▸ Task brief
Reproduce the data below in full. Nothing should differ from the original.

▸ Records shown
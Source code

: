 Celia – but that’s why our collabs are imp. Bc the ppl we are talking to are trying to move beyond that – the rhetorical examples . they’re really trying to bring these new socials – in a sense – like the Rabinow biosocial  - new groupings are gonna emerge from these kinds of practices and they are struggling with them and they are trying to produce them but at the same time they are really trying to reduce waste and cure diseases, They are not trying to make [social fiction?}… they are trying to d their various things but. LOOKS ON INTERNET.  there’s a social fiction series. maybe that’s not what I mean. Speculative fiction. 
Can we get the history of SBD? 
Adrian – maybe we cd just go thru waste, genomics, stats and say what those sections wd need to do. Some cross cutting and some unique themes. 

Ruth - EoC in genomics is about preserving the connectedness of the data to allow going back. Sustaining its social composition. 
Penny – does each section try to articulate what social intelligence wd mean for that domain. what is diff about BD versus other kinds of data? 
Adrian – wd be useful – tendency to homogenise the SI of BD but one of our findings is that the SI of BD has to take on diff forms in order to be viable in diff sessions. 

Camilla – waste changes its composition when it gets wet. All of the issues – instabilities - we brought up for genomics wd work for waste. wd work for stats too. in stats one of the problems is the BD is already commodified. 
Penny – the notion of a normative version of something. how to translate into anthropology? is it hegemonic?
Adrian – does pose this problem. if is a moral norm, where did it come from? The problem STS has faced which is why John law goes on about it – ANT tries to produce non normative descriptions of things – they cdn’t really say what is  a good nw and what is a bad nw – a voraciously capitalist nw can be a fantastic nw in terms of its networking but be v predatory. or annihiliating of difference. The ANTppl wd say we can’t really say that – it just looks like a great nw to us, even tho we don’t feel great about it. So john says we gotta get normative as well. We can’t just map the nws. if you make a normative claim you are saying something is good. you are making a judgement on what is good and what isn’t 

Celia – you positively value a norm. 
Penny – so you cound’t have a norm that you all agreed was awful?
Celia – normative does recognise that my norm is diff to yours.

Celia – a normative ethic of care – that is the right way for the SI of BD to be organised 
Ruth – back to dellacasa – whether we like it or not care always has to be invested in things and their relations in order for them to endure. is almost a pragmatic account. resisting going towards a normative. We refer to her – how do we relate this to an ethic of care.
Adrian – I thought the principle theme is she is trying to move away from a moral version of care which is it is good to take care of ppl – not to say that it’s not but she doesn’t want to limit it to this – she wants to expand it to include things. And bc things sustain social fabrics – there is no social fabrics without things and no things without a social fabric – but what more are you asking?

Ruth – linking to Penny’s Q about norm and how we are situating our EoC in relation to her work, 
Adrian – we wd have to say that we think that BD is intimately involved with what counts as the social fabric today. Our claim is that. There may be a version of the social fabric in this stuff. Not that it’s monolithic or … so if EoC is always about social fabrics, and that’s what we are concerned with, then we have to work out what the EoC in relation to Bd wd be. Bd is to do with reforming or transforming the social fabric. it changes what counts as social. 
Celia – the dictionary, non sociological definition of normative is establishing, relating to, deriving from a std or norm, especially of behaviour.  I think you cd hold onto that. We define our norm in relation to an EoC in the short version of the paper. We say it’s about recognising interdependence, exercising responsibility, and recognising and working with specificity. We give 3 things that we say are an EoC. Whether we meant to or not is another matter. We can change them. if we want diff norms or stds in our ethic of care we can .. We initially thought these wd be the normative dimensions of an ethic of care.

▸ Task response
Source code

: Celia – but that’s why our collabs are imp. Bc the ppl we are talking to are trying to move beyond that – the rhetorical examples . they’re really trying to bring these new socials – in a sense – like the Rabinow biosocial  - new groupings are gonna emerge from these kinds of practices and they are struggling with them and they are trying to produce them but at the same time they are really trying to reduce waste and cure diseases, They are not trying to make [social fiction?}… they are trying to d their various things but. LOOKS ON INTERNET.  there’s a social fiction series. maybe that’s not what I mean. Speculative fiction. 
Can we get the history of SBD? 
Adrian – maybe we cd just go thru waste, genomics, stats and say what those sections wd need to do. Some cross cutting and some unique themes. 

Ruth - EoC in genomics is about preserving the connectedness of the data to allow going back. Sustaining its social composition. 
Penny – does each section try to articulate what social intelligence wd mean for that domain. what is diff about BD versus other kinds of data? 
Adrian – wd be useful – tendency to homogenise the SI of BD but one of our findings is that the SI of BD has to take on diff forms in order to be viable in diff sessions. 

Camilla – waste changes its composition when it gets wet. All of the issues – instabilities - we brought up for genomics wd work for waste. wd work for stats too. in stats one of the problems is the BD is already commodified. 
Penny – the notion of a normative version of something. how to translate into anthropology? is it hegemonic?
Adrian – does pose this problem. if is a moral norm, where did it come from? The problem STS has faced which is why John law goes on about it – ANT tries to produce non normative descriptions of things – they cdn’t really say what is  a good nw and what is a bad nw – a voraciously capitalist nw can be a fantastic nw in terms of its networking but be v predatory. or annihiliating of difference. The ANTppl wd say we can’t really say that – it just looks like a great nw to us, even tho we don’t feel great about it. So john says we gotta get normative as well. We can’t just map the nws. if you make a normative claim you are saying something is good. you are making a judgement on what is good and what isn’t 

Celia – you positively value a norm. 
Penny – so you cound’t have a norm that you all agreed was awful?
Celia – normative does recognise that my norm is diff to yours.

Celia – a normative ethic of care – that is the right way for the SI of BD to be organised 
Ruth – back to dellacasa – whether we like it or not care always has to be invested in things and their relations in order for them to endure. is almost a pragmatic account. resisting going towards a normative. We refer to her – how do we relate this to an ethic of care.
Adrian – I thought the principle theme is she is trying to move away from a moral version of care which is it is good to take care of ppl – not to say that it’s not but she doesn’t want to limit it to this – she wants to expand it to include things. And bc things sustain social fabrics – there is no social fabrics without things and no things without a social fabric – but what more are you asking?

Ruth – linking to Penny’s Q about norm and how we are situating our EoC in relation to her work, 
Adrian – we wd have to say that we think that BD is intimately involved with what counts as the social fabric today. Our claim is that. There may be a version of the social fabric in this stuff. Not that it’s monolithic or … so if EoC is always about social fabrics, and that’s what we are concerned with, then we have to work out what the EoC in relation to Bd wd be. Bd is to do with reforming or transforming the social fabric. it changes what counts as social. 
Celia – the dictionary, non sociological definition of normative is establishing, relating to, deriving from a std or norm, especially of behaviour.  I think you cd hold onto that. We define our norm in relation to an EoC in the short version of the paper. We say it’s about recognising interdependence, exercising responsibility, and recognising and working with specificity. We give 3 things that we say are an EoC. Whether we meant to or not is another matter. We can change them. if we want diff norms or stds in our ethic of care we can .. We initially thought these wd be the normative dimensions of an ethic of care.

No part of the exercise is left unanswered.